Abhay reviews Jonathan Ames and Dean Haspiel’s The Alcoholic. If you’re interested in Care Bear ejaculate and how it relates to the international financial crisis, this is the comic review for you.
This is really interesting – it’s the first part of what appears to be a book-length meditation on the Jon-Benet Ramsay murder, but the thing that interests me about it is its comparison between the mindsets of North Manchester and the USA from a British ex-pat living in the US – living, as I do, in Manchester with a USian ex-pat wife, the parallels are interesting.
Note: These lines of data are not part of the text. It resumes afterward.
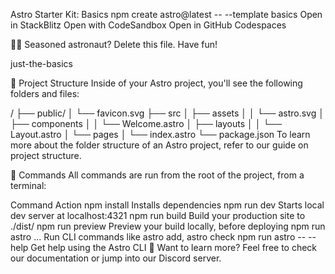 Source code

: Astro Starter Kit: Basics
npm create astro@latest -- --template basics
Open in StackBlitz Open with CodeSandbox Open in GitHub Codespaces

🧑‍🚀 Seasoned astronaut? Delete this file. Have fun!

just-the-basics

🚀 Project Structure
Inside of your Astro project, you'll see the following folders and files:

/
├── public/
│   └── favicon.svg
├── src
│   ├── assets
│   │   └── astro.svg
│   ├── components
│   │   └── Welcome.astro
│   ├── layouts
│   │   └── Layout.astro
│   └── pages
│       └── index.astro
└── package.json
To learn more about the folder structure of an Astro project, refer to our guide on project structure.

🧞 Commands
All commands are run from the root of the project, from a terminal:

Command	Action
npm install	Installs dependencies
npm run dev	Starts local dev server at localhost:4321
npm run build	Build your production site to ./dist/
npm run preview	Preview your build locally, before deploying
npm run astro ...	Run CLI commands like astro add, astro check
npm run astro -- --help	Get help using the Astro CLI
👀 Want to learn more?
Feel free to check our documentation or jump into our Discord server. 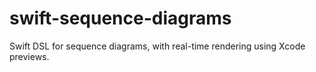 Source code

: # swift-sequence-diagrams
Swift DSL for sequence diagrams, with real-time rendering using Xcode previews.
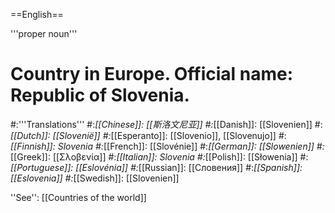 ==English==

'''proper noun'''

# Country in Europe. Official name: Republic of Slovenia.
#:'''Translations'''
#:*[[Chinese]]: [[斯洛文尼亚]]
#:*[[Danish]]: [[Slovenien]]
#:*[[Dutch]]: [[Slovenië]]
#:*[[Esperanto]]: [[Slovenio]], [[Slovenujo]]
#:*[[Finnish]]: Slovenia
#:*[[French]]: [[Slovénie]]
#:*[[German]]: [[Slowenien]]
#:*[[Greek]]: [[Σλοβενία]]
#:*[[Italian]]: Slovenia
#:*[[Polish]]: [[Słowenia]]
#:*[[Portuguese]]: [[Eslovénia]]
#:*[[Russian]]: [[Словения]]
#:*[[Spanish]]: [[Eslovenia]]
#:*[[Swedish]]: [[Slovenien]]

''See'': [[Countries of the world]] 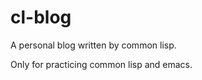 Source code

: cl-blog
===

A personal blog written by common lisp. 

Only for practicing common lisp and emacs. 

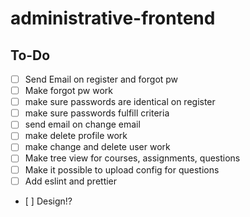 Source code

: # administrative-frontend

## To-Do
- [ ] Send Email on register and forgot pw
- [ ] Make forgot pw work
- [ ] make sure passwords are identical on register
- [ ] make sure passwords fulfill criteria
- [ ] send email on change email
- [ ] make delete profile work
- [ ] make change and delete user work
- [ ] Make tree view for courses, assignments, questions
- [ ] Make it possible to upload config for questions
- [ ] Add eslint and prettier
- [ ] Design!?
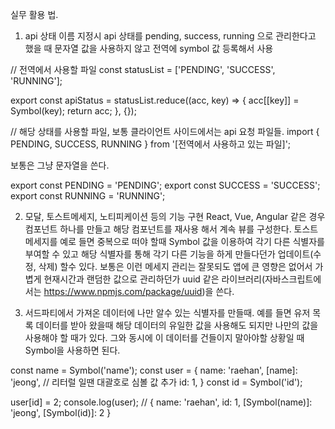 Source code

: 실무 활용 법.

1. api 상태 이름 지정시
  api 상태를 pending, success, running 으로 관리한다고 했을 때 문자열 값을 사용하지 않고 전역에 symbol 값 등록해서 사용

  // 전역에서 사용할 파일
  const statusList = ['PENDING', 'SUCCESS', 'RUNNING'];

  export const apiStatus = statusList.reduce((acc, key) => {
    acc[[key]] = Symbol(key);
    return acc;
  }, {});

  // 해당 상태를 사용할 파일, 보통 클라이언트 사이드에서는 api 요청 파일들.
  import { PENDING, SUCCESS, RUNNING } from '[전역에서 사용하고 있는 파일]';

  보통은 그냥 문자열을 쓴다.

  export const PENDING = 'PENDING';
  export const SUCCESS = 'SUCCESS';
  export const RUNNING = 'RUNNING';

2. 모달, 토스트메세지, 노티피케이션 등의 기능 구현
  React, Vue, Angular 같은 경우 컴포넌트 하나를 만들고 해당 컴포넌트를 재사용 해서 계속 뷰를 구성한다. 토스트 메세지를 예로 들면 중복으로 떠야 할때 Symbol 값을 이용하여 각기 다른 식별자를 부여할 수 있고 해당 식별자를 통해 각기 다른 기능을 하게 만들다던가 업데이트(수정, 삭제) 할수 있다.
  보통은 이런 메세지 관리는 잘못되도 앱에 큰 영향은 없어서 가볍게 현재시간과 랜덤한 값으로 관리하던가 uuid 같은 라이브러리(자바스크립트에서는 https://www.npmjs.com/package/uuid)을 쓴다.

3. 서드파티에서 가져온 데이터에 나만 알수 있는 식별자를 만들때.
  예를 들면 유저 목록 데이터를 받아 왔을때 해당 데이터의 유일한 값을 사용해도 되지만 나만의 값을 사용해야 할 때가 있다. 그와 동시에 이 데이터를 건들이지 말아야할 상황일 때 Symbol을 사용하면 된다.

  const name = Symbol('name');
  const user = {
    name: 'raehan',
    [name]: 'jeong', // 리터럴 일땐 대괄호로 심볼 값 추가
    id: 1,
  }
  const id = Symbol('id');

  user[id] = 2;
  console.log(user); // { name: 'raehan', id: 1, [Symbol(name)]: 'jeong', [Symbol(id)]: 2 }
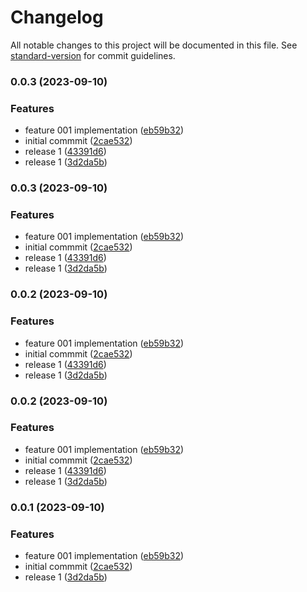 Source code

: # Changelog

All notable changes to this project will be documented in this file. See [standard-version](https://github.com/conventional-changelog/standard-version) for commit guidelines.

### 0.0.3 (2023-09-10)


### Features

* feature 001 implementation ([eb59b32](https://github.com/chioarub/nx-test-release/commit/eb59b326642e13e33a2e1eb3be6fae2ae73bc65f))
* initial commmit ([2cae532](https://github.com/chioarub/nx-test-release/commit/2cae532c7649b20d2c918636593983ba6d91b7b2))
* release 1 ([43391d6](https://github.com/chioarub/nx-test-release/commit/43391d69a14d430ae19ea4d87ddf6c81f3cda054))
* release 1 ([3d2da5b](https://github.com/chioarub/nx-test-release/commit/3d2da5bb22950356f35817650ee8faf809b3144d))

### 0.0.3 (2023-09-10)


### Features

* feature 001 implementation ([eb59b32](https://github.com/chioarub/nx-test-release/commit/eb59b326642e13e33a2e1eb3be6fae2ae73bc65f))
* initial commmit ([2cae532](https://github.com/chioarub/nx-test-release/commit/2cae532c7649b20d2c918636593983ba6d91b7b2))
* release 1 ([43391d6](https://github.com/chioarub/nx-test-release/commit/43391d69a14d430ae19ea4d87ddf6c81f3cda054))
* release 1 ([3d2da5b](https://github.com/chioarub/nx-test-release/commit/3d2da5bb22950356f35817650ee8faf809b3144d))

### 0.0.2 (2023-09-10)


### Features

* feature 001 implementation ([eb59b32](https://github.com/chioarub/nx-test-release/commit/eb59b326642e13e33a2e1eb3be6fae2ae73bc65f))
* initial commmit ([2cae532](https://github.com/chioarub/nx-test-release/commit/2cae532c7649b20d2c918636593983ba6d91b7b2))
* release 1 ([43391d6](https://github.com/chioarub/nx-test-release/commit/43391d69a14d430ae19ea4d87ddf6c81f3cda054))
* release 1 ([3d2da5b](https://github.com/chioarub/nx-test-release/commit/3d2da5bb22950356f35817650ee8faf809b3144d))

### 0.0.2 (2023-09-10)


### Features

* feature 001 implementation ([eb59b32](https://github.com/chioarub/nx-test-release/commit/eb59b326642e13e33a2e1eb3be6fae2ae73bc65f))
* initial commmit ([2cae532](https://github.com/chioarub/nx-test-release/commit/2cae532c7649b20d2c918636593983ba6d91b7b2))
* release 1 ([43391d6](https://github.com/chioarub/nx-test-release/commit/43391d69a14d430ae19ea4d87ddf6c81f3cda054))
* release 1 ([3d2da5b](https://github.com/chioarub/nx-test-release/commit/3d2da5bb22950356f35817650ee8faf809b3144d))

### 0.0.1 (2023-09-10)


### Features

* feature 001 implementation ([eb59b32](https://github.com/chioarub/nx-test-release/commit/eb59b326642e13e33a2e1eb3be6fae2ae73bc65f))
* initial commmit ([2cae532](https://github.com/chioarub/nx-test-release/commit/2cae532c7649b20d2c918636593983ba6d91b7b2))
* release 1 ([3d2da5b](https://github.com/chioarub/nx-test-release/commit/3d2da5bb22950356f35817650ee8faf809b3144d))
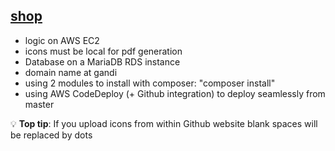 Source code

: ## [shop](http://shop.presteege.fr)

- logic on AWS EC2
- icons must be local for pdf generation
- Database on a MariaDB RDS instance
- domain name at gandi
- using 2 modules to install with composer: "composer install"
- using AWS CodeDeploy (+ Github integration) to deploy seamlessly from master

:bulb: **Top tip**: If you upload icons from within Github website blank spaces will be replaced by dots

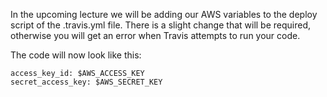 In the upcoming lecture we will be adding our AWS variables to the deploy script of the .travis.yml file. There is a slight change that will be required, otherwise you will get an error when Travis attempts to run your code.

The code will now look like this:

    access_key_id: $AWS_ACCESS_KEY
    secret_access_key: $AWS_SECRET_KEY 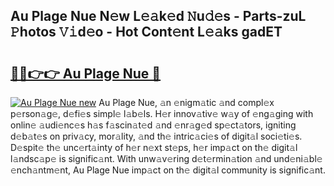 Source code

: ## Au Plage Nue N𝚎w L𝚎𝚊k𝚎d 𝙽u𝚍𝚎s - Parts-zuL 𝙿hotos 𝚅𝚒d𝚎o - Hot Cont𝚎nt L𝚎𝚊ks gadET

# <h2><a href="http://kv5hu24.teov.top/?on=Au+Plage+Nue">🔗🔗👉👉 Au Plage Nue 🔗</a></h2>

[![Au Plage Nue new](https://i.imgur.com/QqkWNDz.gif)](http://kv5hu24.teov.top/?on=Au+Plage+Nue)
Au Plage Nue, 𝚊n 𝚎nigm𝚊tic 𝚊nd compl𝚎x p𝚎rson𝚊g𝚎, d𝚎fi𝚎s simpl𝚎 l𝚊b𝚎ls. H𝚎r innov𝚊tiv𝚎 w𝚊y of 𝚎ng𝚊ging with onlin𝚎 𝚊udi𝚎nc𝚎s h𝚊s f𝚊scin𝚊t𝚎d 𝚊nd 𝚎nr𝚊g𝚎d sp𝚎ct𝚊tors, igniting d𝚎b𝚊t𝚎s on priv𝚊cy, mor𝚊lity, 𝚊nd th𝚎 intric𝚊ci𝚎s of digit𝚊l soci𝚎ti𝚎s. D𝚎spit𝚎 th𝚎 unc𝚎rt𝚊inty of h𝚎r n𝚎xt st𝚎ps, h𝚎r imp𝚊ct on th𝚎 digit𝚊l l𝚊ndsc𝚊p𝚎 is signific𝚊nt. With unw𝚊v𝚎ring d𝚎t𝚎rmin𝚊tion 𝚊nd und𝚎ni𝚊bl𝚎 𝚎nch𝚊ntm𝚎nt, Au Plage Nue imp𝚊ct on th𝚎 digit𝚊l community is signific𝚊nt.
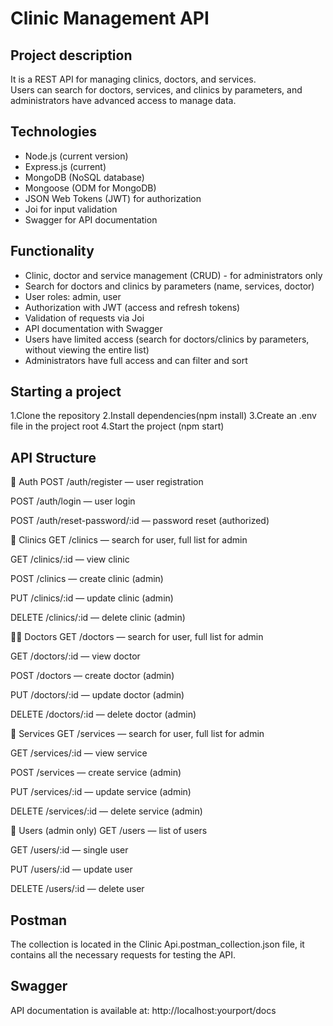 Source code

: # Clinic Management API

## Project description

It is a REST API for managing clinics, doctors, and services.  
Users can search for doctors, services, and clinics by parameters, and administrators have advanced access to manage data.

## Technologies

- Node.js (current version)
- Express.js (current)
- MongoDB (NoSQL database)
- Mongoose (ODM for MongoDB)
- JSON Web Tokens (JWT) for authorization
- Joi for input validation
- Swagger for API documentation

## Functionality

- Clinic, doctor and service management (CRUD) - for administrators only
- Search for doctors and clinics by parameters (name, services, doctor)
- User roles: admin, user
- Authorization with JWT (access and refresh tokens)
- Validation of requests via Joi
- API documentation with Swagger
- Users have limited access (search for doctors/clinics by parameters, without viewing the entire list)
- Administrators have full access and can filter and sort




## Starting a project

   1.Clone the repository
   2.Install dependencies(npm install)
   3.Create an .env file in the project root
   4.Start the project (npm start)

## API Structure

🔐 Auth
POST /auth/register — user registration

POST /auth/login — user login

POST /auth/reset-password/:id — password reset (authorized)

🏨 Clinics
GET /clinics — search for user, full list for admin

GET /clinics/:id — view clinic

POST /clinics — create clinic (admin)

PUT /clinics/:id — update clinic (admin)

DELETE /clinics/:id — delete clinic (admin)

👨‍⚕️ Doctors
GET /doctors — search for user, full list for admin

GET /doctors/:id — view doctor

POST /doctors — create doctor (admin)

PUT /doctors/:id — update doctor (admin)

DELETE /doctors/:id — delete doctor (admin)

💉 Services
GET /services — search for user, full list for admin

GET /services/:id — view service

POST /services — create service (admin)

PUT /services/:id — update service (admin)

DELETE /services/:id — delete service (admin)

👥 Users (admin only)
GET /users — list of users

GET /users/:id — single user

PUT /users/:id — update user

DELETE /users/:id — delete user

## Postman

The collection is located in the Clinic Api.postman_collection.json file, it contains all the necessary requests for testing the API.

## Swagger

API documentation is available at:
http://localhost:yourport/docs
Plus, it’s just well-written.
Alix at The People’s Republic Of Mortimer sums up my thoughts on the financial problems quite well – “Oh. So massive inflation will adversely affect the savings I don’t have, while a stupendously overdue correction in the credit market will bring crashing down the prices of houses that I currently can’t afford. Right. Gosh, that’s… awful.”
Of course, it is awful for those affected, but for those at the bottom (which until last month included myself and my wife – we’ve been lucky enough to have become marginally *more* secure in the last couple of months, which is a miracle in itself) the current problems might have an upside…
Eddie Campbell’s blog has been quite extraordinarily good recently – here’s a short piece he wrote about David Foster Wallace, and about narrative – “We take part in a greater or lesser story according to our imagination, and our mind’s ability to rise above the daily transactions of survival.”
And Amypoodle over at the Mindless Ones (part two of the interview coming soon, I promise) looks at Batman 680.